• Your task: The word "types" may appear in some lines of the data; copy every such line.

• Dataset entries:
┄┄┄┄┄┄┄┄┄┄┄┄┄┄┄┄┄┄┄┄
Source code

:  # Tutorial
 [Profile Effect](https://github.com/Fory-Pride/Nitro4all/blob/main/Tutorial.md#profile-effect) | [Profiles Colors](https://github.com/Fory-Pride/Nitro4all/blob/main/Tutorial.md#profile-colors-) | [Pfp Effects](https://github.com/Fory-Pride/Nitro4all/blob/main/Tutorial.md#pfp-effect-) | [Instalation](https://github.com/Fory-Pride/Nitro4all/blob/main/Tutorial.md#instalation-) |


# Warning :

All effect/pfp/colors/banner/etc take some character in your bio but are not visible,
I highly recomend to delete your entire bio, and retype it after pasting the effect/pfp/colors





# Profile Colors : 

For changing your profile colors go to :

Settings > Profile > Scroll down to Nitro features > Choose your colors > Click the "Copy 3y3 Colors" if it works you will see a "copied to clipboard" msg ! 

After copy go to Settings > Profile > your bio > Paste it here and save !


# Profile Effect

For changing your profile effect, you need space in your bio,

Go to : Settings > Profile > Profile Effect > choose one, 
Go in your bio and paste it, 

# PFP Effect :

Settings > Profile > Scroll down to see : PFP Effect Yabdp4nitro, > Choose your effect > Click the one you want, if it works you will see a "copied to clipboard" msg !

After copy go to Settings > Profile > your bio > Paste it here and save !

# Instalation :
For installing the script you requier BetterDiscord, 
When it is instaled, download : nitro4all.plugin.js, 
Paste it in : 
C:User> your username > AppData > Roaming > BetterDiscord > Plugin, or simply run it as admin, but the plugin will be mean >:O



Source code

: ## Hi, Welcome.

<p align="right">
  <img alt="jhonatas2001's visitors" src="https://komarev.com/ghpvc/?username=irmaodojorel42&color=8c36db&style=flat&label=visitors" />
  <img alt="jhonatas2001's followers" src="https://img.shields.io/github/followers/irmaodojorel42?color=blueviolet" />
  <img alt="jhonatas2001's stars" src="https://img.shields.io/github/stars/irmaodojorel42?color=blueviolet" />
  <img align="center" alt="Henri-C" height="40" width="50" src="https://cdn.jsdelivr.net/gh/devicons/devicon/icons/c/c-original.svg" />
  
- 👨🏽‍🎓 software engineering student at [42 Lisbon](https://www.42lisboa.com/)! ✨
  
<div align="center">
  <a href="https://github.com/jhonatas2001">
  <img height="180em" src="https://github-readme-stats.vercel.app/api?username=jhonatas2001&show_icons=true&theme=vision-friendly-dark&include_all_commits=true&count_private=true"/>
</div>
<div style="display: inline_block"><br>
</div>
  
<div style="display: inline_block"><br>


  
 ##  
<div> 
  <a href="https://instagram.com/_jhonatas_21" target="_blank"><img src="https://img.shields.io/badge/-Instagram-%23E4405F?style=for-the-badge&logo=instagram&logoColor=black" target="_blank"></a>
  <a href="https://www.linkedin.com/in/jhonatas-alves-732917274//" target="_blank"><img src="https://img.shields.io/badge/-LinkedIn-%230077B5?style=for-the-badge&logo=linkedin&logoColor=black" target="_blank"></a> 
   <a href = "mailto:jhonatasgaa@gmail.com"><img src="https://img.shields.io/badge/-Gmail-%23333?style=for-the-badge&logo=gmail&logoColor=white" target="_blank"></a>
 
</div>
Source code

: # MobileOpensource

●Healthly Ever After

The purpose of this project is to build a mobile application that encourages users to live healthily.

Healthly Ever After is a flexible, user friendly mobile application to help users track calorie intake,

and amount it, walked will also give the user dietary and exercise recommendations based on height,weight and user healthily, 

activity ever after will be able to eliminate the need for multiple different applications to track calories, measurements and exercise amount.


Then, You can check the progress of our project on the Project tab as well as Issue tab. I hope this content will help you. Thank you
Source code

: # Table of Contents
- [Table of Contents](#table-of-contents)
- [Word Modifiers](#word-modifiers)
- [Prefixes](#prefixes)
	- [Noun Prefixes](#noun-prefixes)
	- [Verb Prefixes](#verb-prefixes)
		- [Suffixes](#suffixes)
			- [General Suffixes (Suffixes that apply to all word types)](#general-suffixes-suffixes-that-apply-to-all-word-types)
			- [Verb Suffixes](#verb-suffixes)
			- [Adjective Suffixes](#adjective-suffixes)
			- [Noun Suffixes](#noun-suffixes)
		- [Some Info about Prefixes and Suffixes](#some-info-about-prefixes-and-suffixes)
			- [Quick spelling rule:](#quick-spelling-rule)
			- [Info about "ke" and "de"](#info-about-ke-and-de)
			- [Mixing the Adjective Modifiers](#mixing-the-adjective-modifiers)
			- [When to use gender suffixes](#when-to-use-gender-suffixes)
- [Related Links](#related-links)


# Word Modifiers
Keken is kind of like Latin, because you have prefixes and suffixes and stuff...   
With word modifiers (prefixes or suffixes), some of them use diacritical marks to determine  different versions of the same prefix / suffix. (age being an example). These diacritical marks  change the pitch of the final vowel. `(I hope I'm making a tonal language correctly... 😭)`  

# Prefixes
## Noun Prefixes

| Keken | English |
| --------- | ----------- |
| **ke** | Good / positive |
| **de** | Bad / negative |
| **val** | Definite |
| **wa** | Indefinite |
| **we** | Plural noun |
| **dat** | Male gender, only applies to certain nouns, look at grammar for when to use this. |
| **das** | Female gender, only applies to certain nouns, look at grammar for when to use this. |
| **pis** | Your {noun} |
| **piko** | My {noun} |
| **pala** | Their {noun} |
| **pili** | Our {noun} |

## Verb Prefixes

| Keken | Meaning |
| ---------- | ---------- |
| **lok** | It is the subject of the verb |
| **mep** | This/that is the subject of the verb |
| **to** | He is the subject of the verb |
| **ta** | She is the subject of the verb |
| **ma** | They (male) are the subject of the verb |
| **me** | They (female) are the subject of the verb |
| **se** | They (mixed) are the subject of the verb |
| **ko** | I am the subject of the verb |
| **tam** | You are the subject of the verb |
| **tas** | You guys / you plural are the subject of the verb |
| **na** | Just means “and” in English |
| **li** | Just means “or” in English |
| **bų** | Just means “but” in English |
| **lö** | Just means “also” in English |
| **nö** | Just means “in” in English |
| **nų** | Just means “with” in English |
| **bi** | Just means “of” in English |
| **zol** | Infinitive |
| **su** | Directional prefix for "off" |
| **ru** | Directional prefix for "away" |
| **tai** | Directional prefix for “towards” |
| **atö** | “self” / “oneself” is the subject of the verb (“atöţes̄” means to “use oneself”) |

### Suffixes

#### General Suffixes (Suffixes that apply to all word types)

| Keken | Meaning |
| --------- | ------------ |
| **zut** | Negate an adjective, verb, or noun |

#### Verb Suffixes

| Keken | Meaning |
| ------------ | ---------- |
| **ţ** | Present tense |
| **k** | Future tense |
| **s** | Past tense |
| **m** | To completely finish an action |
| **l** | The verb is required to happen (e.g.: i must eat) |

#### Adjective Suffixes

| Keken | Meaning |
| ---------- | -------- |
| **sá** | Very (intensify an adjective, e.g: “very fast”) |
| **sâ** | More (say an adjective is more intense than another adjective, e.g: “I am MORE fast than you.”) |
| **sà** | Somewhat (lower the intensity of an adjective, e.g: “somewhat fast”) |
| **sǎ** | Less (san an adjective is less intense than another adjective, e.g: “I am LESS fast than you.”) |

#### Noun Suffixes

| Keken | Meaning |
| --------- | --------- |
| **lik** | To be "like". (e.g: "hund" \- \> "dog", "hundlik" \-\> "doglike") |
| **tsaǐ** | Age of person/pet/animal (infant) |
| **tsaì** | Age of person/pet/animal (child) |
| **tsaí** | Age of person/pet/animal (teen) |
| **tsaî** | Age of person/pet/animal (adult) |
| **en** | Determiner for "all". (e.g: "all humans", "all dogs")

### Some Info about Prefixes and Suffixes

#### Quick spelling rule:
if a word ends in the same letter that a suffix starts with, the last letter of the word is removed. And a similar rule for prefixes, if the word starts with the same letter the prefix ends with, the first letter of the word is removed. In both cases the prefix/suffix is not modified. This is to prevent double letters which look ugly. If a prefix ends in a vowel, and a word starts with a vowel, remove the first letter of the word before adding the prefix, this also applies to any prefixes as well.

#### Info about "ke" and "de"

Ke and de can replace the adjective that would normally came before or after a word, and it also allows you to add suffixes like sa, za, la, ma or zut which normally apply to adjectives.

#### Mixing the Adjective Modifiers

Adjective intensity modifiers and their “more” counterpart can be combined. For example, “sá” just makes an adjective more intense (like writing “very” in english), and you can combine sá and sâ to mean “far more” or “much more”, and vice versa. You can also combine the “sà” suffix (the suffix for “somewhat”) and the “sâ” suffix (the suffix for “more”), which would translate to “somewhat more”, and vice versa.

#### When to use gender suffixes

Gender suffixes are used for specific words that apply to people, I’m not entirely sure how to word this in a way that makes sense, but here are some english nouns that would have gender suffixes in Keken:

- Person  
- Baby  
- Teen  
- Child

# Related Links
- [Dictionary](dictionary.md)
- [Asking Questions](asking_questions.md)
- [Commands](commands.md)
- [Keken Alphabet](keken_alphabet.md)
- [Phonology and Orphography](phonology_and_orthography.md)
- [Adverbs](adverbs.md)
┄┄┄┄┄┄┄┄┄┄┄┄┄┄┄┄┄┄┄┄
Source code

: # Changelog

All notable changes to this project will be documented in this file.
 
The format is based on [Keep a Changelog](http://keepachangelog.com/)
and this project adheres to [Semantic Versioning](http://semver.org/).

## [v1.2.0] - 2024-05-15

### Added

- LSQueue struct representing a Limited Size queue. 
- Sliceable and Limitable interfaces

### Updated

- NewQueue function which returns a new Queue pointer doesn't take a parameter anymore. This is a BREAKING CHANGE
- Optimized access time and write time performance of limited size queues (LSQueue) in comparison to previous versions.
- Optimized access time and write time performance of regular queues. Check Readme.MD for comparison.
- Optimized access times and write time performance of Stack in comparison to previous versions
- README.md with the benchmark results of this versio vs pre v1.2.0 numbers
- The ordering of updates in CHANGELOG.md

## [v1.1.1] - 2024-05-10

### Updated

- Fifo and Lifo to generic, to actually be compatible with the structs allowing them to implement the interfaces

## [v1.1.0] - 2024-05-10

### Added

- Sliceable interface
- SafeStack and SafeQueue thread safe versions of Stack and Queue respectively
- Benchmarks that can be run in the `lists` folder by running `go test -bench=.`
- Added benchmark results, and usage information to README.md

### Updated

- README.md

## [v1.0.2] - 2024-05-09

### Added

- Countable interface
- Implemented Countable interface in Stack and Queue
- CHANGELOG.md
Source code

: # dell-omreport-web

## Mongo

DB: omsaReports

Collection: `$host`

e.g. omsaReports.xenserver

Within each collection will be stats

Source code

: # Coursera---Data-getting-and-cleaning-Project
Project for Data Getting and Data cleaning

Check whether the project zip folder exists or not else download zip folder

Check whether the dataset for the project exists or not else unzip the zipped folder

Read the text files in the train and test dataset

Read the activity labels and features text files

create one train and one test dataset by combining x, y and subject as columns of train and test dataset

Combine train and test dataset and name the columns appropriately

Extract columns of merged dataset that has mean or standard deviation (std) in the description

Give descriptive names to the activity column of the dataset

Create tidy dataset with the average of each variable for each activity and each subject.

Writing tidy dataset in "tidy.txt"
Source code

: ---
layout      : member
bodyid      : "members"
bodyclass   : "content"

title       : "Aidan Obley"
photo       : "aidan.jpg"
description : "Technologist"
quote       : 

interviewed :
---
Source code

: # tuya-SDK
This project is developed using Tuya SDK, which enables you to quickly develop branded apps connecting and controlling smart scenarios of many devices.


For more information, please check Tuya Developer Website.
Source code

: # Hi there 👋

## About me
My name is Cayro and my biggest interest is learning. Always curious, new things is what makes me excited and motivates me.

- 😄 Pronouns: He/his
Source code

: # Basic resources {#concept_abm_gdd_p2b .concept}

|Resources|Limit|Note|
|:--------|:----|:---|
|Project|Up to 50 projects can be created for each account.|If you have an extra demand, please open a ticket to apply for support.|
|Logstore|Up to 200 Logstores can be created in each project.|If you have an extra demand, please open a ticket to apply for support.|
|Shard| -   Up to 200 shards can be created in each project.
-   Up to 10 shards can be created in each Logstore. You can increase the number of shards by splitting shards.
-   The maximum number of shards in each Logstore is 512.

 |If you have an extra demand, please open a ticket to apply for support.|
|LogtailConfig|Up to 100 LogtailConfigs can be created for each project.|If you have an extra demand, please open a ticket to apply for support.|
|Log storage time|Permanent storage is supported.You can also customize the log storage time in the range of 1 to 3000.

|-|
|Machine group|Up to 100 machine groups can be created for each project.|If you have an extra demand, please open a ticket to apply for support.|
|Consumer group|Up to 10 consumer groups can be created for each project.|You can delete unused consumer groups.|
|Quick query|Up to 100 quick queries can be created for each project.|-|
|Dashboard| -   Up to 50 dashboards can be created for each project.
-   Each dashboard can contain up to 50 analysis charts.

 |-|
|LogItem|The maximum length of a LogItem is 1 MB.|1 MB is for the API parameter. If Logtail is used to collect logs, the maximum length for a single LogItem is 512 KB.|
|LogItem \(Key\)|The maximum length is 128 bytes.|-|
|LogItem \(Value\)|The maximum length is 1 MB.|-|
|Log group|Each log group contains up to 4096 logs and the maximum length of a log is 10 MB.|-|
┄┄┄┄┄┄┄┄┄┄┄┄┄┄┄┄┄┄┄┄
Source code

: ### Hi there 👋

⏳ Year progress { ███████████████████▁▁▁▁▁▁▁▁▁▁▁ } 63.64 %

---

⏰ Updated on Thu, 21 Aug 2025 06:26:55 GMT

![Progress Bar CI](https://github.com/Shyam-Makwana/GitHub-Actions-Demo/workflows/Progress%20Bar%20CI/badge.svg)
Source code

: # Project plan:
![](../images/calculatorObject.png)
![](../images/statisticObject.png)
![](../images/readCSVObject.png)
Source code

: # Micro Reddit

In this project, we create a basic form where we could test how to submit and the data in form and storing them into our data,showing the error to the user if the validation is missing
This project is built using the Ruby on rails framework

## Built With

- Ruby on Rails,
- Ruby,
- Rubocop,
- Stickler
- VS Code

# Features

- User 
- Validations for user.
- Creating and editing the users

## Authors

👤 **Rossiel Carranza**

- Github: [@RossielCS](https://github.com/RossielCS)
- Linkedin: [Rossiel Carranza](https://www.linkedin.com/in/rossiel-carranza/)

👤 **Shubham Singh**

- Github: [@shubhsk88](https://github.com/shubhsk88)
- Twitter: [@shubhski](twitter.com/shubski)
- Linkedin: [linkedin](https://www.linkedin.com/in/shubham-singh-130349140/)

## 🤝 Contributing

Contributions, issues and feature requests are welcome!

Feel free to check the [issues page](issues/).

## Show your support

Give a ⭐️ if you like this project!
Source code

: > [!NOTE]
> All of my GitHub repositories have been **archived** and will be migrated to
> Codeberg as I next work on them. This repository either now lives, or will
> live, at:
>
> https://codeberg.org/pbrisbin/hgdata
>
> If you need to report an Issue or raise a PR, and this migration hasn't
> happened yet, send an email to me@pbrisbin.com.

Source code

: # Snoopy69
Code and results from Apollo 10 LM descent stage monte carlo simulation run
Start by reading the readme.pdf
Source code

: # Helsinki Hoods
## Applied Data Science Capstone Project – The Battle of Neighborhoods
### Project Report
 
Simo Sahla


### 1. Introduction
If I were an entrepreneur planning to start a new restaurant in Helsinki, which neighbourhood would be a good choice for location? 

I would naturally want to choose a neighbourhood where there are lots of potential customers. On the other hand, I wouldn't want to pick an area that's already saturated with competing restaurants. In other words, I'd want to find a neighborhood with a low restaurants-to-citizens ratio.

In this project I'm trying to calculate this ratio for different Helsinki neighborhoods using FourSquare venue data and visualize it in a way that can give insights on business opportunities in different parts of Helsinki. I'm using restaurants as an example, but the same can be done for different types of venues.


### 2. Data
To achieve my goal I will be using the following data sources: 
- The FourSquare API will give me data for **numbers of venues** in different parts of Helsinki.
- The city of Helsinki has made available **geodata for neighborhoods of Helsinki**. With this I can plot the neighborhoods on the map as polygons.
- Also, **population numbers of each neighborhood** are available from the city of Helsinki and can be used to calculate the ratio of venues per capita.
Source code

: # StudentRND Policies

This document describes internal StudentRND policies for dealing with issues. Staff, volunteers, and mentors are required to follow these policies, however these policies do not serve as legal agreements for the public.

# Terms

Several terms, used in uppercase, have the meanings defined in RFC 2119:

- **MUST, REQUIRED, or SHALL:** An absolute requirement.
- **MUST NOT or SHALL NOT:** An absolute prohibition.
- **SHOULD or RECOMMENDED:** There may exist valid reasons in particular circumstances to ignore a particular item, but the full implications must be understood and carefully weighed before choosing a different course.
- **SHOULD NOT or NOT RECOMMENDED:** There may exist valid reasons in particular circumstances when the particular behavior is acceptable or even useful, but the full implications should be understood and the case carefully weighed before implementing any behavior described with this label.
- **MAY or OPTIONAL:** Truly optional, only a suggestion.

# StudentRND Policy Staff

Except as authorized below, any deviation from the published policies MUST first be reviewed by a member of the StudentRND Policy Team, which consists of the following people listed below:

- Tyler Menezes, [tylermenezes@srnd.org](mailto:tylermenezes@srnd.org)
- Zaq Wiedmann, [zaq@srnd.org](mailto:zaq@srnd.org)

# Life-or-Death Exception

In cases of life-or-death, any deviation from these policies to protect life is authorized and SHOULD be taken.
┄┄┄┄┄┄┄┄┄┄┄┄┄┄┄┄┄┄┄┄
• Result of the exercise:
			- [General Suffixes (Suffixes that apply to all word types)](#general-suffixes-suffixes-that-apply-to-all-word-types)
#### General Suffixes (Suffixes that apply to all word types)
In this project I'm trying to calculate this ratio for different Helsinki neighborhoods using FourSquare venue data and visualize it in a way that can give insights on business opportunities in different parts of Helsinki. I'm using restaurants as an example, but the same can be done for different types of venues.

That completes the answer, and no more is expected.